Segment Start: Records for the task

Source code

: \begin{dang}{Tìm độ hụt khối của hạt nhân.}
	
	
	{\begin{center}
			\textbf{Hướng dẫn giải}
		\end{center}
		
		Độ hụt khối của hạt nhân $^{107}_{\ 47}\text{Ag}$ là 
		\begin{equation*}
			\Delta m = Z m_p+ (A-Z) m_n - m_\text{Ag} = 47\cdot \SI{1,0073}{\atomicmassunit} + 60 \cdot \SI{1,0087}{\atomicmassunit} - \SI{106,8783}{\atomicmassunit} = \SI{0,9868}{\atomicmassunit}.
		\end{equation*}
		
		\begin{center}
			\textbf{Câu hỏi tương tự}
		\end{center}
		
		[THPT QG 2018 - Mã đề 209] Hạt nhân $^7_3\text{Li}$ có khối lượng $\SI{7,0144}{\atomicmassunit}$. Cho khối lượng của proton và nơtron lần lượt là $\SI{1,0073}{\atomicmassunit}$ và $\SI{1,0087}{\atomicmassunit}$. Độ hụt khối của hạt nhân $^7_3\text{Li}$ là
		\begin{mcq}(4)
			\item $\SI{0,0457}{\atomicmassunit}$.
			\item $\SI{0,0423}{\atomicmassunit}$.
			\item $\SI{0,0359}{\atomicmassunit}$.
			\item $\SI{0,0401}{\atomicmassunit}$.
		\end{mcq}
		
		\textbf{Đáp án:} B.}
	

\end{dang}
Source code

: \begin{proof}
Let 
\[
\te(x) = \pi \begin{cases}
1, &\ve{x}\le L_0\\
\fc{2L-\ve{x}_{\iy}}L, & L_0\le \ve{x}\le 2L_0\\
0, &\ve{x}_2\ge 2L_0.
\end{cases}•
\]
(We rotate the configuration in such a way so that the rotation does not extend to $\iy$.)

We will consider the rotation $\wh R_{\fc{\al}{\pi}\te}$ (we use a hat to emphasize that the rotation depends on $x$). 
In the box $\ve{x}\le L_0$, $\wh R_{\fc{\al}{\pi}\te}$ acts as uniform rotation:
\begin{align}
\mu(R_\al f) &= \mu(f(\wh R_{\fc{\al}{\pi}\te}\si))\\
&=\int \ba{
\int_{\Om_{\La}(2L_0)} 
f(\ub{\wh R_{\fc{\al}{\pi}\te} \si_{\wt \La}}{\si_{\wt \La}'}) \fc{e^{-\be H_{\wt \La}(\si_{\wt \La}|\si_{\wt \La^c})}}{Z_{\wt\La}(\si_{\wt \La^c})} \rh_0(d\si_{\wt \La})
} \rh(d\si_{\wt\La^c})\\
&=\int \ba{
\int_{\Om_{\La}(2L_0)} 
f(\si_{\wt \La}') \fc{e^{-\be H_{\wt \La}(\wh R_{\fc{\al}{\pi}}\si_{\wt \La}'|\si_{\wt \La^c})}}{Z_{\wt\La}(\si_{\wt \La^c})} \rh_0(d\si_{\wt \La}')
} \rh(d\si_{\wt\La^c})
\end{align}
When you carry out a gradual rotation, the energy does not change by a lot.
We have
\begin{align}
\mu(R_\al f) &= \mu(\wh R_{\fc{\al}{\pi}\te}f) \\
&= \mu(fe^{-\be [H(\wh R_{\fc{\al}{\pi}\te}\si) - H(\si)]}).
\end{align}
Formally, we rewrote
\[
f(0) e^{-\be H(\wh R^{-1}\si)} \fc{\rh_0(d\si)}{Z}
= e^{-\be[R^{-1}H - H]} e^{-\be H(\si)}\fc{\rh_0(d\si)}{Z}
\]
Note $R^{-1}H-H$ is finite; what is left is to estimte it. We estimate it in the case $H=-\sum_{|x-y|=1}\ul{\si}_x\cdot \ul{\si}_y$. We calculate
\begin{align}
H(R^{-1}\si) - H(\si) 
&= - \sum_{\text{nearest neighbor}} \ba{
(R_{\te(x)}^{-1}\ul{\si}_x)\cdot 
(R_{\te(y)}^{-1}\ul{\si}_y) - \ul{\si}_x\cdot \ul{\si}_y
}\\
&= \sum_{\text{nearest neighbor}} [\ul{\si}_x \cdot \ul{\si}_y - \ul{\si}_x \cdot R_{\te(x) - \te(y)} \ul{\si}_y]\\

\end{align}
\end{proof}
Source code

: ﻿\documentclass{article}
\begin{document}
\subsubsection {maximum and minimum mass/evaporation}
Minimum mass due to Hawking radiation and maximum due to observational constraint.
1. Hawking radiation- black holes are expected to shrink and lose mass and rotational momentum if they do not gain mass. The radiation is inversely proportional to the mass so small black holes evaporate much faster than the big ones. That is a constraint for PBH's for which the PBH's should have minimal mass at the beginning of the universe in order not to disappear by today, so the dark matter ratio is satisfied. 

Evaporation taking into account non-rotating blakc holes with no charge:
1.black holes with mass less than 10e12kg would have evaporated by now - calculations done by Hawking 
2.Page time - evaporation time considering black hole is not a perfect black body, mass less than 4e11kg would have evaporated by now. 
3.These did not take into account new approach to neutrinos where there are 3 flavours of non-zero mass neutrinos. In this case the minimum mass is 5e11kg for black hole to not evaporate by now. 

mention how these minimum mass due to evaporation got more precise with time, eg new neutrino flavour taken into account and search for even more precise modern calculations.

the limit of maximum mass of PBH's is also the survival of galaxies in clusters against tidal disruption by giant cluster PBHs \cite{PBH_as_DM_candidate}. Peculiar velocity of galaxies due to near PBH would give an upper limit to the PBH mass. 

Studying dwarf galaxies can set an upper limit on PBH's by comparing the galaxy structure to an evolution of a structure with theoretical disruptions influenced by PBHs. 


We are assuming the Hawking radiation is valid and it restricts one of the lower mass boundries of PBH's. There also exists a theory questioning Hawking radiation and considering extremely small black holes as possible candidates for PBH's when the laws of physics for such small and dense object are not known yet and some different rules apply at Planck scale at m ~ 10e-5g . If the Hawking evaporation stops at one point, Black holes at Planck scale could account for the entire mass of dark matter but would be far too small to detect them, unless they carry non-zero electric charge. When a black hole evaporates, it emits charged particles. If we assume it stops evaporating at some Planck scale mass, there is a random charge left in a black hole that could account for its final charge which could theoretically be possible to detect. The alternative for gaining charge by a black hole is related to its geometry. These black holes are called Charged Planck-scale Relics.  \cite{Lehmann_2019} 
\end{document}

Segment End: Records for the task

→ **Your goal**: An exact transcription of the data above is required.

→ **Final answer**:
Source code

: \begin{dang}{Tìm độ hụt khối của hạt nhân.}
	
	
	{\begin{center}
			\textbf{Hướng dẫn giải}
		\end{center}
		
		Độ hụt khối của hạt nhân $^{107}_{\ 47}\text{Ag}$ là 
		\begin{equation*}
			\Delta m = Z m_p+ (A-Z) m_n - m_\text{Ag} = 47\cdot \SI{1,0073}{\atomicmassunit} + 60 \cdot \SI{1,0087}{\atomicmassunit} - \SI{106,8783}{\atomicmassunit} = \SI{0,9868}{\atomicmassunit}.
		\end{equation*}
		
		\begin{center}
			\textbf{Câu hỏi tương tự}
		\end{center}
		
		[THPT QG 2018 - Mã đề 209] Hạt nhân $^7_3\text{Li}$ có khối lượng $\SI{7,0144}{\atomicmassunit}$. Cho khối lượng của proton và nơtron lần lượt là $\SI{1,0073}{\atomicmassunit}$ và $\SI{1,0087}{\atomicmassunit}$. Độ hụt khối của hạt nhân $^7_3\text{Li}$ là
		\begin{mcq}(4)
			\item $\SI{0,0457}{\atomicmassunit}$.
			\item $\SI{0,0423}{\atomicmassunit}$.
			\item $\SI{0,0359}{\atomicmassunit}$.
			\item $\SI{0,0401}{\atomicmassunit}$.
		\end{mcq}
		
		\textbf{Đáp án:} B.}
	

\end{dang}
Source code

: \begin{proof}
Let 
\[
\te(x) = \pi \begin{cases}
1, &\ve{x}\le L_0\\
\fc{2L-\ve{x}_{\iy}}L, & L_0\le \ve{x}\le 2L_0\\
0, &\ve{x}_2\ge 2L_0.
\end{cases}•
\]
(We rotate the configuration in such a way so that the rotation does not extend to $\iy$.)

We will consider the rotation $\wh R_{\fc{\al}{\pi}\te}$ (we use a hat to emphasize that the rotation depends on $x$). 
In the box $\ve{x}\le L_0$, $\wh R_{\fc{\al}{\pi}\te}$ acts as uniform rotation:
\begin{align}
\mu(R_\al f) &= \mu(f(\wh R_{\fc{\al}{\pi}\te}\si))\\
&=\int \ba{
\int_{\Om_{\La}(2L_0)} 
f(\ub{\wh R_{\fc{\al}{\pi}\te} \si_{\wt \La}}{\si_{\wt \La}'}) \fc{e^{-\be H_{\wt \La}(\si_{\wt \La}|\si_{\wt \La^c})}}{Z_{\wt\La}(\si_{\wt \La^c})} \rh_0(d\si_{\wt \La})
} \rh(d\si_{\wt\La^c})\\
&=\int \ba{
\int_{\Om_{\La}(2L_0)} 
f(\si_{\wt \La}') \fc{e^{-\be H_{\wt \La}(\wh R_{\fc{\al}{\pi}}\si_{\wt \La}'|\si_{\wt \La^c})}}{Z_{\wt\La}(\si_{\wt \La^c})} \rh_0(d\si_{\wt \La}')
} \rh(d\si_{\wt\La^c})
\end{align}
When you carry out a gradual rotation, the energy does not change by a lot.
We have
\begin{align}
\mu(R_\al f) &= \mu(\wh R_{\fc{\al}{\pi}\te}f) \\
&= \mu(fe^{-\be [H(\wh R_{\fc{\al}{\pi}\te}\si) - H(\si)]}).
\end{align}
Formally, we rewrote
\[
f(0) e^{-\be H(\wh R^{-1}\si)} \fc{\rh_0(d\si)}{Z}
= e^{-\be[R^{-1}H - H]} e^{-\be H(\si)}\fc{\rh_0(d\si)}{Z}
\]
Note $R^{-1}H-H$ is finite; what is left is to estimte it. We estimate it in the case $H=-\sum_{|x-y|=1}\ul{\si}_x\cdot \ul{\si}_y$. We calculate
\begin{align}
H(R^{-1}\si) - H(\si) 
&= - \sum_{\text{nearest neighbor}} \ba{
(R_{\te(x)}^{-1}\ul{\si}_x)\cdot 
(R_{\te(y)}^{-1}\ul{\si}_y) - \ul{\si}_x\cdot \ul{\si}_y
}\\
&= \sum_{\text{nearest neighbor}} [\ul{\si}_x \cdot \ul{\si}_y - \ul{\si}_x \cdot R_{\te(x) - \te(y)} \ul{\si}_y]\\

\end{align}
\end{proof}
Source code

: ﻿\documentclass{article}
\begin{document}
\subsubsection {maximum and minimum mass/evaporation}
Minimum mass due to Hawking radiation and maximum due to observational constraint.
1. Hawking radiation- black holes are expected to shrink and lose mass and rotational momentum if they do not gain mass. The radiation is inversely proportional to the mass so small black holes evaporate much faster than the big ones. That is a constraint for PBH's for which the PBH's should have minimal mass at the beginning of the universe in order not to disappear by today, so the dark matter ratio is satisfied. 

Evaporation taking into account non-rotating blakc holes with no charge:
1.black holes with mass less than 10e12kg would have evaporated by now - calculations done by Hawking 
2.Page time - evaporation time considering black hole is not a perfect black body, mass less than 4e11kg would have evaporated by now. 
3.These did not take into account new approach to neutrinos where there are 3 flavours of non-zero mass neutrinos. In this case the minimum mass is 5e11kg for black hole to not evaporate by now. 

mention how these minimum mass due to evaporation got more precise with time, eg new neutrino flavour taken into account and search for even more precise modern calculations.

the limit of maximum mass of PBH's is also the survival of galaxies in clusters against tidal disruption by giant cluster PBHs \cite{PBH_as_DM_candidate}. Peculiar velocity of galaxies due to near PBH would give an upper limit to the PBH mass. 

Studying dwarf galaxies can set an upper limit on PBH's by comparing the galaxy structure to an evolution of a structure with theoretical disruptions influenced by PBHs. 


We are assuming the Hawking radiation is valid and it restricts one of the lower mass boundries of PBH's. There also exists a theory questioning Hawking radiation and considering extremely small black holes as possible candidates for PBH's when the laws of physics for such small and dense object are not known yet and some different rules apply at Planck scale at m ~ 10e-5g . If the Hawking evaporation stops at one point, Black holes at Planck scale could account for the entire mass of dark matter but would be far too small to detect them, unless they carry non-zero electric charge. When a black hole evaporates, it emits charged particles. If we assume it stops evaporating at some Planck scale mass, there is a random charge left in a black hole that could account for its final charge which could theoretically be possible to detect. The alternative for gaining charge by a black hole is related to its geometry. These black holes are called Charged Planck-scale Relics.  \cite{Lehmann_2019} 
\end{document}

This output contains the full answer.